I have tested it on my local environment, the steps below is for you reference.
Regards,
Charlie Liao
There is RANKX function in DAX. You can use that to Rank.
ADD a new Column in your table . Lets Say we call it as Rank
Rank = RANKX(ALL(Table),MonthlyPerformanceScore,Number of Jobs)
I hope this works
BR
Achin
Thanks Achin
It sort of works, only I can't understand the rankings!
Below is my data (admittedly, sorted by score (high to low).
I need it to background sort them by score (high to low) and then by jobs raised (so that it goes high to low). Then the supplier at the top would be ranked 1, the next supplier would be 2 and so on.
Thanks,
Gareth
Hi EL_lloydie,
According to your description, you need to background sort them by score and get the top 10 suppliers, and display them order by jobs raised, right?

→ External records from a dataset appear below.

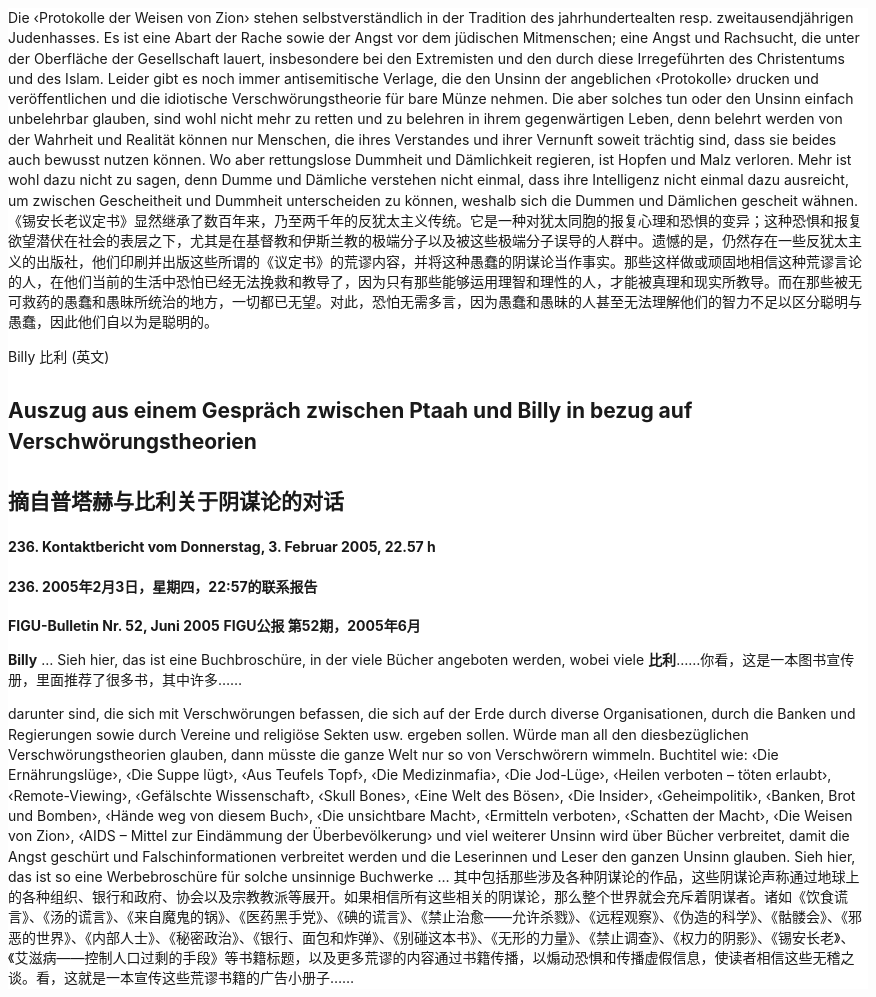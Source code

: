 Die ‹Protokolle der Weisen von Zion› stehen selbstverständlich in der Tradition des jahrhundertealten resp. zweitausendjährigen Judenhasses. Es ist eine Abart der Rache sowie der Angst vor dem jüdischen Mitmenschen; eine Angst und Rachsucht, die unter der Oberfläche der Gesellschaft lauert, insbesondere bei den Extremisten und den durch diese Irregeführten des Christentums und des Islam. Leider gibt es noch immer antisemitische Verlage, die den Unsinn der angeblichen ‹Protokolle› drucken und veröffentlichen und die idiotische Verschwörungstheorie für bare Münze nehmen. Die aber solches tun oder den Unsinn einfach unbelehrbar glauben, sind wohl nicht mehr zu retten und zu belehren in ihrem gegenwärtigen Leben, denn belehrt werden von der Wahrheit und Realität können nur Menschen, die ihres Verstandes und ihrer Vernunft soweit trächtig sind, dass sie beides auch bewusst nutzen können. Wo aber rettungslose Dummheit und Dämlichkeit regieren, ist Hopfen und Malz verloren. Mehr ist wohl dazu nicht zu sagen, denn Dumme und Dämliche verstehen nicht einmal, dass ihre Intelligenz nicht einmal dazu ausreicht, um zwischen Gescheitheit und Dummheit unterscheiden zu können, weshalb sich die Dummen und Dämlichen gescheit wähnen.
《锡安长老议定书》显然继承了数百年来，乃至两千年的反犹太主义传统。它是一种对犹太同胞的报复心理和恐惧的变异；这种恐惧和报复欲望潜伏在社会的表层之下，尤其是在基督教和伊斯兰教的极端分子以及被这些极端分子误导的人群中。遗憾的是，仍然存在一些反犹太主义的出版社，他们印刷并出版这些所谓的《议定书》的荒谬内容，并将这种愚蠢的阴谋论当作事实。那些这样做或顽固地相信这种荒谬言论的人，在他们当前的生活中恐怕已经无法挽救和教导了，因为只有那些能够运用理智和理性的人，才能被真理和现实所教导。而在那些被无可救药的愚蠢和愚昧所统治的地方，一切都已无望。对此，恐怕无需多言，因为愚蠢和愚昧的人甚至无法理解他们的智力不足以区分聪明与愚蠢，因此他们自以为是聪明的。

Billy
比利 (英文)

## Auszug aus einem Gespräch zwischen Ptaah und Billy in bezug auf Verschwörungstheorien
## 摘自普塔赫与比利关于阴谋论的对话

#### 236. Kontaktbericht vom Donnerstag, 3. Februar 2005, 22.57 h
#### 236. 2005年2月3日，星期四，22:57的联系报告

**FIGU-Bulletin Nr. 52, Juni 2005**
**FIGU公报 第52期，2005年6月**

**Billy** … Sieh hier, das ist eine Buchbroschüre, in der viele Bücher angeboten werden, wobei viele
**比利**……你看，这是一本图书宣传册，里面推荐了很多书，其中许多……

darunter sind, die sich mit Verschwörungen befassen, die sich auf der Erde durch diverse Organisationen, durch die Banken und Regierungen sowie durch Vereine und religiöse Sekten usw. ergeben sollen. Würde man all den diesbezüglichen Verschwörungstheorien glauben, dann müsste die ganze Welt nur so von Verschwörern wimmeln. Buchtitel wie: ‹Die Ernährungslüge›, ‹Die Suppe lügt›, ‹Aus Teufels Topf›, ‹Die Medizinmafia›, ‹Die Jod-Lüge›, ‹Heilen verboten – töten erlaubt›, ‹Remote-Viewing›, ‹Gefälschte Wissenschaft›, ‹Skull Bones›, ‹Eine Welt des Bösen›, ‹Die Insider›, ‹Geheimpolitik›, ‹Banken, Brot und Bomben›, ‹Hände weg von diesem Buch›, ‹Die unsichtbare Macht›, ‹Ermitteln verboten›, ‹Schatten der Macht›, ‹Die Weisen von Zion›, ‹AIDS – Mittel zur Eindämmung der Überbevölkerung› und viel weiterer Unsinn wird über Bücher verbreitet, damit die Angst geschürt und Falschinformationen verbreitet werden und die Leserinnen und Leser den ganzen Unsinn glauben. Sieh hier, das ist so eine Werbebroschüre für solche unsinnige Buchwerke …
其中包括那些涉及各种阴谋论的作品，这些阴谋论声称通过地球上的各种组织、银行和政府、协会以及宗教教派等展开。如果相信所有这些相关的阴谋论，那么整个世界就会充斥着阴谋者。诸如《饮食谎言》、《汤的谎言》、《来自魔鬼的锅》、《医药黑手党》、《碘的谎言》、《禁止治愈——允许杀戮》、《远程观察》、《伪造的科学》、《骷髅会》、《邪恶的世界》、《内部人士》、《秘密政治》、《银行、面包和炸弹》、《别碰这本书》、《无形的力量》、《禁止调查》、《权力的阴影》、《锡安长老》、《艾滋病——控制人口过剩的手段》等书籍标题，以及更多荒谬的内容通过书籍传播，以煽动恐惧和传播虚假信息，使读者相信这些无稽之谈。看，这就是一本宣传这些荒谬书籍的广告小册子……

I have tested it on my local environment, the steps below is for you reference.
Regards,
Charlie Liao
The result of DAX queries is never sorted. You have to do that in your client tool.
The sorting in your table screenshot may look strange because you do not show the decimals?
Also note the last argument of the RANKX function, which defines how to deal with ties.
The approach is good.
Add a column with rank, call it Ranking:
=RANKX(ALL('Supplier Master');[Overall Score];;DESC;Dense)
Do your query (not sure where you are creating the table, but you could do it like this, e.g. with the DAX Studio add-in for Excel):
evaluate
topn(10,'Supplier Master',[Ranking],ASC)
order by [Ranking] ASC, [Jobs Raised] DESC
Yes it would be nice if RANKX could actually use another [Measure] to break the ties!